__Work order__
Please print exactly the line containing "Paris et al" and every line after it to the end of the records below, and nothing more.

__Data for this exercise__
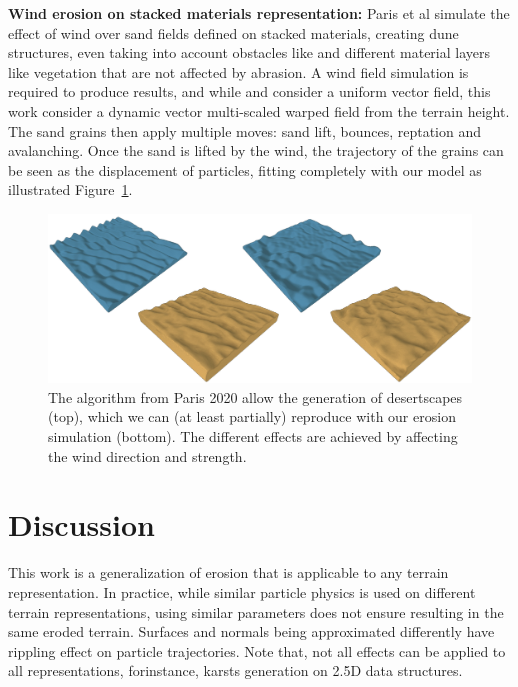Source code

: \textbf{Wind erosion on stacked materials representation: }
Paris et al \cite{Paris2020} simulate the effect of wind over sand fields defined on stacked materials, creating dune structures, even taking into account obstacles like \cite{Roa2004} and different material layers like vegetation \cite{Cordonnier2017a} that are not affected by abrasion\cite{Paris2020}. A wind field simulation is required to produce results, and while \cite{Roa2004} and \cite{Onoue2000} consider a uniform vector field, this work consider a dynamic vector multi-scaled warped field from the terrain height. The sand grains then apply multiple moves: sand lift, bounces, reptation and avalanching. Once the sand is lifted by the wind, the trajectory of the grains can be seen as the displacement of particles, fitting completely with our model as illustrated Figure~\ref{Erosion-fig:screen-paris2020}.
\begin{figure}[ht!]
\centering
\includegraphics{otherPapersRepro/desert.pdf}
\caption{The algorithm from Paris 2020 allow the generation of desertscapes (top), which we can (at least partially) reproduce with our erosion simulation (bottom). The different effects are achieved by affecting the wind direction and strength. }
\label{Erosion-fig:screen-paris2020}
\end{figure}

\section{Discussion}
This work is a generalization of erosion that is applicable to any terrain representation. In practice, while similar particle physics is used on different terrain representations, using similar parameters does not ensure resulting in the same eroded terrain. Surfaces and normals being approximated differently have rippling effect on particle trajectories. 
Note that, not all effects can be applied to all representations, forinstance, karsts generation on 2.5D data structures.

__Answer__
Paris et al \cite{Paris2020} simulate the effect of wind over sand fields defined on stacked materials, creating dune structures, even taking into account obstacles like \cite{Roa2004} and different material layers like vegetation \cite{Cordonnier2017a} that are not affected by abrasion\cite{Paris2020}. A wind field simulation is required to produce results, and while \cite{Roa2004} and \cite{Onoue2000} consider a uniform vector field, this work consider a dynamic vector multi-scaled warped field from the terrain height. The sand grains then apply multiple moves: sand lift, bounces, reptation and avalanching. Once the sand is lifted by the wind, the trajectory of the grains can be seen as the displacement of particles, fitting completely with our model as illustrated Figure~\ref{Erosion-fig:screen-paris2020}.
\begin{figure}[ht!]
\centering
\includegraphics{otherPapersRepro/desert.pdf}
\caption{The algorithm from Paris 2020 allow the generation of desertscapes (top), which we can (at least partially) reproduce with our erosion simulation (bottom). The different effects are achieved by affecting the wind direction and strength. }
\label{Erosion-fig:screen-paris2020}
\end{figure}

\section{Discussion}
This work is a generalization of erosion that is applicable to any terrain representation. In practice, while similar particle physics is used on different terrain representations, using similar parameters does not ensure resulting in the same eroded terrain. Surfaces and normals being approximated differently have rippling effect on particle trajectories. 
Note that, not all effects can be applied to all representations, forinstance, karsts generation on 2.5D data structures.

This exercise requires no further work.